If the boat is empty, even if you are a hot-tempered person, you wont be angry. But if someone else is on the boat 'you'll yell at him to get out your way'. If he doesn't hear you, you'll yell again. And if he still pays no heed you'll yell a third time and follow that with really ugly sounds. The point is, You weren't angry the first time, with the empty boat, but you are the second time. Better to 'empty yourself' and be angry neither time.
A companion theme is the futility of it all anyway. How do we know that life is not merely a delusion? the text asks.
How am I to know that to despise death is not merely to be like one exiled in his youth and who now cannot find now his way home?... Now maybe there's a Great Big Awakening, after which we know that his has all been a Great Big Dream. Fools think they are awake now, having ferreted out the knowledge for themeless, ... the name for this is the Pitiful Deception. 
 It is here that perhaps the most famous passage of the Chuang Tzu comes, the 'butterfly dream'.
Once I, Chuang Chou, dreamed I was a butterfly and was happy as a butterfly. I was conscious that I was quite pleased with myself, but I did not know that I was Chou. Suddenly I awoke, and there I was, visibly Chou. I do not know whether it was Chou dreaming he was a butterfly, or the butterfly dreaming it was Chou. 
The one thing turns into the other. And the key to Taoist philosophy is the concept of 'changing'. Naturally, for human beings the great change opportunity is death. 'The Great Clod loaded me down with this form', recalls Tzu Lai, 'and burdened me with life. It eased me with age and will realise my own heart and mind in death. Thus, if I make life a good, I must make death a good as well.'

But what if we like our present life? What if we think our life is 'important' - at least to us? And there follows a warning against human conceit and folly. ' If a master swordsmith were smelting today and the metal leaped up and said, 'I must be make into the famous Mo-ye sword', the smith would take it for metal of bad omen.'

Instead, modesty is a repeated theme. When Lieh Tzu discovered eventually that 'he hadn't yet begun to learn anything' he set us a good example:
He went home remaining inside for three long years. He did all the chores for his wife and fed the pigs as if they were people. He showed no affection for the affairs of the world, giving up the ostentatious for the plain. He stood alone inside himself like a clod of earth. And amid the flutter of confusion and division, he was at one to the end of his string of days. 
For, as Master Chuang says wisely (and here we return to our opening enigmatic statement):
To use a horse to prove that a horse in not a horse is not as good as to use non-horse to prove that a horse is not a horse'. Is that clear? No? Well, 'Heaven-and-Earth is one finger. All the thousand things are one horse. Okay? Not okay. Okay? Okay. 
And even if it is still not okay, the text continues nonetheless, now even more emphatically:
Walk in the Tao. Accomplish it all. Say words, and they're so. How-so? Is so? How not so? Not so so? There is no thing that is not acceptable. Sprouts rise up, and mighty pillars, lepers and lovely women, strange and extraordinary things - in Tao they are one. To divide one is to 'accomplish', and whatever is accomplished is destruction, whatever is unaccomplished cannot be destroyed: it is eternally beginning again at the beginning... 
And here comes a useful little piece of advice for those who have exhausted 'the spirit and the mind' trying to make things one 'never realising that they are all the same' - the tip is called the 'Three in the Morning' advice. It recalls that there once was a monkey keeper who fed his monkeys nuts. One day when he said, 'I'll feed you three in the morning, and four in the afternoon', the monkeys became furious. So he offered instead to feed them four in the morning and three in the afternoon and the monkeys were delighted.

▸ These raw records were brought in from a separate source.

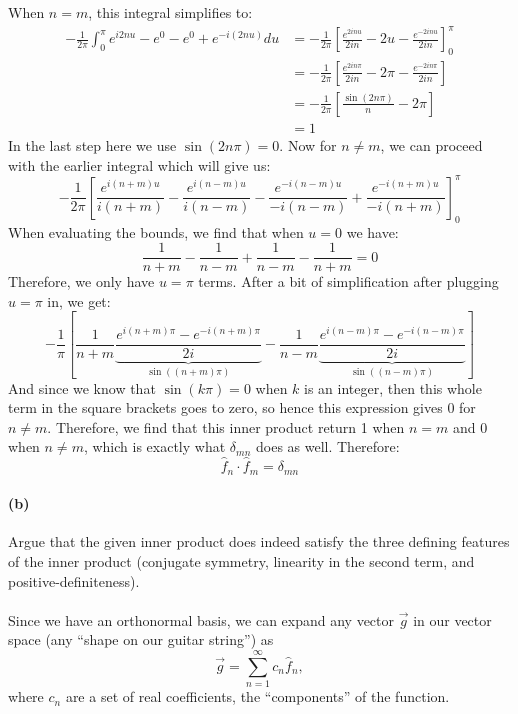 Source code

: \documentclass{article}
\begin{document}
\begin{solution}
    When $n = m$, this integral simplifies to:
    \begin{align*}
        -\frac{1}{2\pi} \int_0^\pi e^{i 2nu} - e^0  - e^0 + e^{-i(2nu)} du &= -\frac{1}{2\pi} \left[\frac{e^{2inu}}{2in} - 2u - \frac{e^{-2inu}}{2in}\right]_0^\pi\\
        &= -\frac{1}{2\pi} \left[\frac{e^{2in \pi}}{2in} - 2\pi - \frac{e^{-2i n \pi}}{2in}\right]\\
        &= -\frac{1}{2\pi} \left[\frac{\sin(2n\pi)}{n} - 2\pi\right]\\
        &= 1
    \end{align*}
    In the last step here we use $\sin(2n \pi) = 0$. Now for $n \neq m$, we can proceed with the earlier integral which will give us:
    \[ -\frac{1}{2\pi} \left[ \frac{e^{i(n + m)u}}{i(n + m)} - \frac{e^{i(n - m)u}}{i(n - m)} - \frac{e^{-i(n - m) u }}{-i(n - m)} + \frac{e^{-i(n +m)u}}{-i(n + m)}\right]_0^\pi\]
    When evaluating the bounds, we find that when $u = 0$ we have: 
    \[ \frac{1}{n + m} - \frac{1}{n - m} + \frac{1}{n - m} - \frac{1}{n + m} = 0\]
    Therefore, we only have $u = \pi$ terms. After a bit of simplification after plugging $u = \pi$ in, we get:
    \[
        -\frac{1}{\pi}\left[ \frac{1}{n + m}\underbrace{\frac{e^{i(n + m)\pi} - e^{-i(n + m)\pi}}{2i}}_{\sin((n + m) \pi)} - \frac{1}{n - m} \underbrace{\frac{e^{i (n - m)\pi} - e^{-i(n - m) \pi}}{2i}}_{\sin((n - m)\pi)}\right]
    \]
    And since we know that $\sin(k\pi) = 0$ when $k$ is an integer, then this whole term in the square brackets goes to zero, so hence this expression gives 0 for $n \neq m$. Therefore, we find that this inner product return 1 when $n = m$ and 0 when $n \neq m$, which is exactly what $\delta_{mn}$ does as well. Therefore: 
    \[ \hat f_n \cdot \hat f_m = \delta_{mn}\]
\end{solution}

\paragraph{(b)}		\extrapart
Argue that the given inner product does indeed satisfy the three defining features of the inner product (conjugate symmetry, linearity in the second term, and positive-definiteness).


\phline
\paragraph{}
Since we have an orthonormal basis, we can expand any vector $\vec{g}$ in our vector space (any ``shape on our guitar string'') as
	\begin{equation}
		\vec{g} = \sum_{n=1}^{\infty} c_{n}\hat{f}_{n},
	\label{expansion}
	\end{equation}
where $c_{n}$ are a set of real coefficients, the ``components'' of the function.
\end{document}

That's human nature certainly. But a higher way to live, with Buddhist or monkish tones, is described in a conversation between Kuang Ch'eng-tzu and the Yellow Emperor.

In passing it should be explained that, as in Plato's dialogues, the 'characters' need to be divided into different categories to follow the text. There are the historical figures, which in the Chuang Tzu include logicians like Hui Tzu (circa 370-310 BCE) and Confucius himself. Then there are the mythological or legendary figures like the Yellow Emperor. The words of these kinds of figures, as in Plato, are defined by what either they actually did say, or what they were generally agreed to have believed. The third group, however, is made up of entirely imaginary characters who can be given by Chuang Chou and the other authors of the Chuang Tzu any role they please. So, the character 'Cloud General' is said to roam the universe in search of an answer for good governance, before changing upon a creature who explains the value of 'transcending' such questions through non-action. But back to the Yellow Emperor's lesson.
Come. I'll speak to you of the true Tao. The essence of the true Tao is the chaste deep secrecy of mysterious darkness. The poles of true Tao are obscured in dark silence. No looking, no listening. Wrap your spirit in silence. Then your form will straighten of its own accord. You must silence your heart and mind to the point of clarity... Shut your doors to the external. A lot of knowing is a loss. I'll take you on to the Great Brightness and get you to the source of perfect yang. I'll lead you through the gate of Secret Darkness to the source of perfect yin. Heaven and earth have a manager already. Yin and yang are experts... Things can never be exhausted, and yet humankind insists there is an end to the string. There is no measure to things, yet humankind claims they have poles.... All the doctrines of the hundred schools that prate of illumination are born of dust and will return to dust.And the conclusion is then put: 'the destruction of the Tao and its Power for the sake of benevolence and righteousness is the error of the sage.' 
 Okay? In that case, back to the horses again.
Now horses, living on the land, eat grass and drink water. When happy, they twine their necks and rub together. When angry, they turn their backs to one another and kick. This is what horses know. But add a yoke and a moon-shaped plate on the forehead and horses know boundaries and limits, they know they are enslaved. Then, slyly, they look sidelong and arch their necks to bite. They thrash about, trying to expel the bit and shake free of the rings. They have learned now, from their capable hearts, how to be outlaws. This is the crime of Po Lo.
And similarly, people: 'with food in the mouths', used to be happy, 'drumming their bellies as they wandered'. After all, this was all people were able to do. But then along came some sage, twisting and bending to rites and music ! And 'the people began to prance on tiptoe, addicted to 'knowing', and struggling to go home to bed with profit'. There was no stopping them. This also is the crime of the sage. And so, Lao Tan (after a brief reprise of the executions and the forced amputations typical of rulers) sums up the remedy: 'So I say, cut down the sage. Reject his kind of knowing, and All Under Heaven will be ruled'.

Yet Chusi himself is a sage with his own great teachings. There's the ( Buddhist) one that suffering is mainly a result of refusing to accept 'what is', and the other one that is a message of nonconformity and freedom, itself a vital antidote to the effects of over-rigid Confucianism. That's ironic. But then the other legacy of Chusi is his use of paradoxes - or 'koans' as they would become in Zen philosophy. Already, that's three schools of philosophy drawing on the one book. So, obscure or not, Hamill and Seaton's version is well worth a look.